Incontro fra i leader del G7 a margine di un meeting Nato il 24 marzo

L’Europa avrebbe la possibilità di mettere sul piatto di Russia e Ucraina opportunità economiche. In cambio di un ritorno alla normalità potrebbe impegnarsi nel sostegno alla ricostruzione, all’ammodernamento delle infrastrutture e ad ampliare il proprio commercio con entrambi i Paesi. Oltre alle azioni sanzionatorie che al momento non hanno prodotto risultati importanti andrebbe giocata la carte di coinvolgere i due Paesi nella costruzione di un mercato europeo autosufficiente da Cina e Stati Uniti. Russia e Ucraina assieme hanno quasi duecento milioni di abitanti, oltre a risorse energetiche, naturali e agricole enormi. Il percorso di integrazione europea dell’Ucraina dovrebbe essere accelerato in cambio di concessioni difficili da digerire.
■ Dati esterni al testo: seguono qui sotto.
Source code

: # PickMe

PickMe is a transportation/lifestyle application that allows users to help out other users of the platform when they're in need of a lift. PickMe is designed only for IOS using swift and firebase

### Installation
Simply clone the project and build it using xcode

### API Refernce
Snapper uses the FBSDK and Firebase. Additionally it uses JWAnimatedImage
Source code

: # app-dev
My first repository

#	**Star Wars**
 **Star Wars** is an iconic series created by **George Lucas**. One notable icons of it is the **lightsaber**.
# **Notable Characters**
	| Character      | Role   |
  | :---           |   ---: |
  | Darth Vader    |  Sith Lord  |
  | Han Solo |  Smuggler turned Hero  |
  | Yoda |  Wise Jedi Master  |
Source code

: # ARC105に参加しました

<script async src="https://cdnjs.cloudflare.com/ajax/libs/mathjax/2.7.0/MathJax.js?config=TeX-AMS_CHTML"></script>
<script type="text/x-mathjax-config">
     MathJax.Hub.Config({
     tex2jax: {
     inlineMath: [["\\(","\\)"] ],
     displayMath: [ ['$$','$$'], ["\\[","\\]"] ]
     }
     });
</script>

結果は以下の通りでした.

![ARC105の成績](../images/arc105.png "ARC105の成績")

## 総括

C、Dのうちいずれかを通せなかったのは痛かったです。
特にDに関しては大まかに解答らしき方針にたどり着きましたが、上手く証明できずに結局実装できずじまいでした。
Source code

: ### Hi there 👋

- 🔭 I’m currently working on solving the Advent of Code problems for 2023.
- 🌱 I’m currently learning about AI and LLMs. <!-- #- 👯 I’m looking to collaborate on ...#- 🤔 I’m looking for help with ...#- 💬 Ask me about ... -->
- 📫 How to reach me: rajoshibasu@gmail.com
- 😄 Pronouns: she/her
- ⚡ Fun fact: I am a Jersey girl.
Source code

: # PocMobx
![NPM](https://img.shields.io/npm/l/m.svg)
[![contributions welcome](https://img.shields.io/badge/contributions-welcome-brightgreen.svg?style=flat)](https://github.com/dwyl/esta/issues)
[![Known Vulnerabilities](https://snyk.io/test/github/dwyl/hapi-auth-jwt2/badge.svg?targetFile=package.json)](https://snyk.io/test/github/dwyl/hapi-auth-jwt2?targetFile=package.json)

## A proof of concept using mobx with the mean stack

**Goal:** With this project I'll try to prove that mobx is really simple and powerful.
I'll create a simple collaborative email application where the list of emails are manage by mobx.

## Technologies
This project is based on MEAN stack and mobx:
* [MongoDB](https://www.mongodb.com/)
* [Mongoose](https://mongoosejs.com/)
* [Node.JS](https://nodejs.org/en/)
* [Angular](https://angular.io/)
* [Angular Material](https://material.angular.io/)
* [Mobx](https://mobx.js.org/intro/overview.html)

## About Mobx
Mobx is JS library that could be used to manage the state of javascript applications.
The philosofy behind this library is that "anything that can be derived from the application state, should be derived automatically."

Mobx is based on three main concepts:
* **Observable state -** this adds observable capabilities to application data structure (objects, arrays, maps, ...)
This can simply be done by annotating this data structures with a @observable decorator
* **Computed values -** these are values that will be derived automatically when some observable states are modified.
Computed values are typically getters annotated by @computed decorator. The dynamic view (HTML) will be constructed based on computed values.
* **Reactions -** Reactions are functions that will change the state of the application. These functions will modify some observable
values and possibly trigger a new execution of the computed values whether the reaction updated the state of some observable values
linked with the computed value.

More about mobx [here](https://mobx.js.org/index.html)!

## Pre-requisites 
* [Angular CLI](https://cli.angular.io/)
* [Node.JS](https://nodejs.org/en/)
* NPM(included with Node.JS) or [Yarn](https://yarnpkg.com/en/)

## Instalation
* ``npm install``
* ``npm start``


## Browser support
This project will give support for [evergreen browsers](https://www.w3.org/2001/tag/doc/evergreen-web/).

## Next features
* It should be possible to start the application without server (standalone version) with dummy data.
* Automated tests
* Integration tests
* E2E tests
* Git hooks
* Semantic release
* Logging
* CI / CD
Se non direttamente con la Russia si potrebbero intavolare accordi economici con la Comunità Economica Euroasiatica, che coinvolge la gran parte dei territori in passato all’interno dell’Unione Sovietica, compresi Bielorussia e Centroasia.

Alcune delle dinamiche che hanno assicurato la calma nella ex Jugoslavia dopo la fine del decennio di guerre si dovettero proprio al contributo europeo per il miglioramento della situazione economica dei Paesi coinvolti arrivato, nel caso di Slovenia e Croazia, anche all’ingresso nell’Unione. Siccome non ci vogliono esperti di geopolitica ed economia per pensare a tutto questo, è probabile che ad oggi semplicemente ciò non venga considerato interessante dalle classi di governo dei singoli Stati europei.